The Trump administration and Capitol Hill Republicans are trying to stabilize the individual health insurance market, hoping to keep insurers from canceling plans or raising rates in 2018 as uncertainty builds over what a replacement for Obamacare might look like.
President Trump, who now says the replacement effort could stretch into next year, recently filed a regulatory notice seeking “market stabilization” under the Affordable Care Act.
The actual text won’t be released until the White House Budget Office vets the proposed changes, but the administration wants to tighten loopholes that have allowed Obamacare customers to obtain care without paying a full year’s worth of premiums, said Edmund Haislmaier, a senior research fellow at the conservative Heritage Foundation who advised Mr. Trump’s transition team.
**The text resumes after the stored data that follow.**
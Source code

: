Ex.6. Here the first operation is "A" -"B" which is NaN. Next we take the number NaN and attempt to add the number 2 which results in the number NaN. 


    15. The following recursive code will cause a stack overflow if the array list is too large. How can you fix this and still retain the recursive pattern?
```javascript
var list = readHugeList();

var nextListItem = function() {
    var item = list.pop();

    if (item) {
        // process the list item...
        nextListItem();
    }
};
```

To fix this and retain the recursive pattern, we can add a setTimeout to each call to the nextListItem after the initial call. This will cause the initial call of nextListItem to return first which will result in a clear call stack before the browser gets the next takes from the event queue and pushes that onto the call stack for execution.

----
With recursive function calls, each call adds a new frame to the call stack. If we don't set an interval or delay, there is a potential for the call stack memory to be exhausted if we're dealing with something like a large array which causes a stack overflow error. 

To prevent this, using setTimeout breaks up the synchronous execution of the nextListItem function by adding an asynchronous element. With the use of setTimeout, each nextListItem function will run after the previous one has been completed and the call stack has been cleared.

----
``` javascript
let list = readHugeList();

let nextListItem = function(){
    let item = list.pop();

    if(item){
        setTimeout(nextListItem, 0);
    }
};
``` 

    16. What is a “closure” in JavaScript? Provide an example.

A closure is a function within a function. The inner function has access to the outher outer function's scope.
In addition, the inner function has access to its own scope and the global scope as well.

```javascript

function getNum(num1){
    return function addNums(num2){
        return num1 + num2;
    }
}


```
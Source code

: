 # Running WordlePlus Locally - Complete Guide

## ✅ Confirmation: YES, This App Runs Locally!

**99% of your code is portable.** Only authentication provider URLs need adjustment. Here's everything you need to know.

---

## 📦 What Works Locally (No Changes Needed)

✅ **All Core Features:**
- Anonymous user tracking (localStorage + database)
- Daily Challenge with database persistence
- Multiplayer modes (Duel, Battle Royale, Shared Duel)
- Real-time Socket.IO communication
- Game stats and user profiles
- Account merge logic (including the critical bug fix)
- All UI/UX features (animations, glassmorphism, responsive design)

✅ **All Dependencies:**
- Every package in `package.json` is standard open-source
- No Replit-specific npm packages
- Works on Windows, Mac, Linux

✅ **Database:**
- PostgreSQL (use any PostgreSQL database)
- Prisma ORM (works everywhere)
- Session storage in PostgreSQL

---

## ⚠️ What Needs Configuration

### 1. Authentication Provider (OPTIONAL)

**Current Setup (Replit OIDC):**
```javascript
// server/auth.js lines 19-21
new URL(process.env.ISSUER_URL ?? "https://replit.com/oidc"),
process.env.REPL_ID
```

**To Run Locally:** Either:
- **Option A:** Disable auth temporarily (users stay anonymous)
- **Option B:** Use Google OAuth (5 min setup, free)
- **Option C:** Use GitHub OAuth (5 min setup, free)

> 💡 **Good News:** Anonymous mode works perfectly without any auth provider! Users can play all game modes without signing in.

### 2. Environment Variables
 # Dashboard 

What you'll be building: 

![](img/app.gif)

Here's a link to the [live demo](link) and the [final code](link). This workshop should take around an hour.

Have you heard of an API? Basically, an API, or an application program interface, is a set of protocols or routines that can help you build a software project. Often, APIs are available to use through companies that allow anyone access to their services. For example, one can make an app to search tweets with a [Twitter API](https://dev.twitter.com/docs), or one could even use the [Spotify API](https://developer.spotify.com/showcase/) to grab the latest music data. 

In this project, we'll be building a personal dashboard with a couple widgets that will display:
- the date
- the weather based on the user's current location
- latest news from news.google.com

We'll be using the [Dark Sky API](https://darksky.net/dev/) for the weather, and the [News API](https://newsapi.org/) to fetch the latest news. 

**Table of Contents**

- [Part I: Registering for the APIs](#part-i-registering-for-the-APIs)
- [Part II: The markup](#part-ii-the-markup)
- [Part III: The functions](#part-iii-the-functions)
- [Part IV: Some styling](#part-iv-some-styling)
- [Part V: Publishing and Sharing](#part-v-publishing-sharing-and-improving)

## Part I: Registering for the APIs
He said Mr. Trump will likely require Obamacare customers to verify their legal immigration status or other conditions of eligibility before they sign up rather than scrubbing applications after they’re enrolled.
The administration also wants to fully vet people who try to enroll in between the traditional sign-up seasons, or even reduce the number of categories that allow people to qualify for the so-called “special enrollment periods.”
President Obama started to tighten the rules by requiring proof-of-life changes, though insurers say it is still too easy for customers to apply once they need care rather than paying premiums from the start of the year.
Companies often cannot turn a profit on those customers, forcing them to raise rates.
Critics say Mr. Obama’s push to herd as many people as possible into his program ignored safeguards and upset the law’s economics, saddling people who do not qualify for taxpayer-funded subsidies with the full brunt of premium hikes.
“Very clearly, the priorities get reversed and the new administration comes in and says, ‘Look, first thing we have to do is minimize the damage outside the subsidized market,’” said Mr. Haislmaier, who hasn’t seen the proposed rule changes but helped the Trump administration forge its plans after the election.
Efforts to mollify insurers would provide breathing room to Republican leaders who’ve fallen behind schedule in their plans to replace Mr. Obama’s signature health care law.
Lawmakers hoped to repeal most of the law this spring and then sew up its replacement later in the year, though Mr. Trump on Sunday said the timeline could stretch into 2018.
“We are putting in a wonderful plan — statutorily, it takes awhile to get,” Mr. Trump told Fox News’ Bill O’Reilly. “We’re going to be putting it in fairly soon. I would like to say by the end of the year, at least the rudiments, but we should have something within the year and the following year.”
Health and Human Services spokesman Ryan Murphy said Monday he had “nothing more to share” about Mr. Trump’s regulatory moves for now.
In the meantime, the House Energy and Commerce Committee is weighing legislation that dovetails with Mr. Trump’s plans to stabilize the current program.
Proposals would allow insurers to charge older customers up to five times as much as younger ones, instead of Obamacare’s 3-to-1 ratio, so healthier people are more likely to join the risk pool. Another bill would require people to document a significant life change before using the Obamacare exchanges outside of open enrollment.
Republicans also want to crack down on customers who stop paying their premiums. Under Obamacare there is a 90-day grace period before insurers can pull the plug due to nonpayment.
“The 90-day grace period potentially allows a policyholder to incur claims well past the time that premium payments have been discontinued,” Tennessee Insurance Commissioner Julie Mix McPeak warned the Senate Health Committee last week.
A bill by Rep. Bill Flores, Texas Republican, says that period should be slashed to one month, or whatever each state had in place before Obamacare revamped the individual market, so customers don’t game the system.
Sen. Christopher Murphy, Connecticut Democrat, said both parties could agree on ways to tighten the enrollment process or bolster risk programs that mitigate insurers’ losses, but not if Republicans want to scrap Obamacare first.
“I don’t think there will be Democratic votes to tape back together this glass vase,” he said, “after they shatter it into a million pieces.”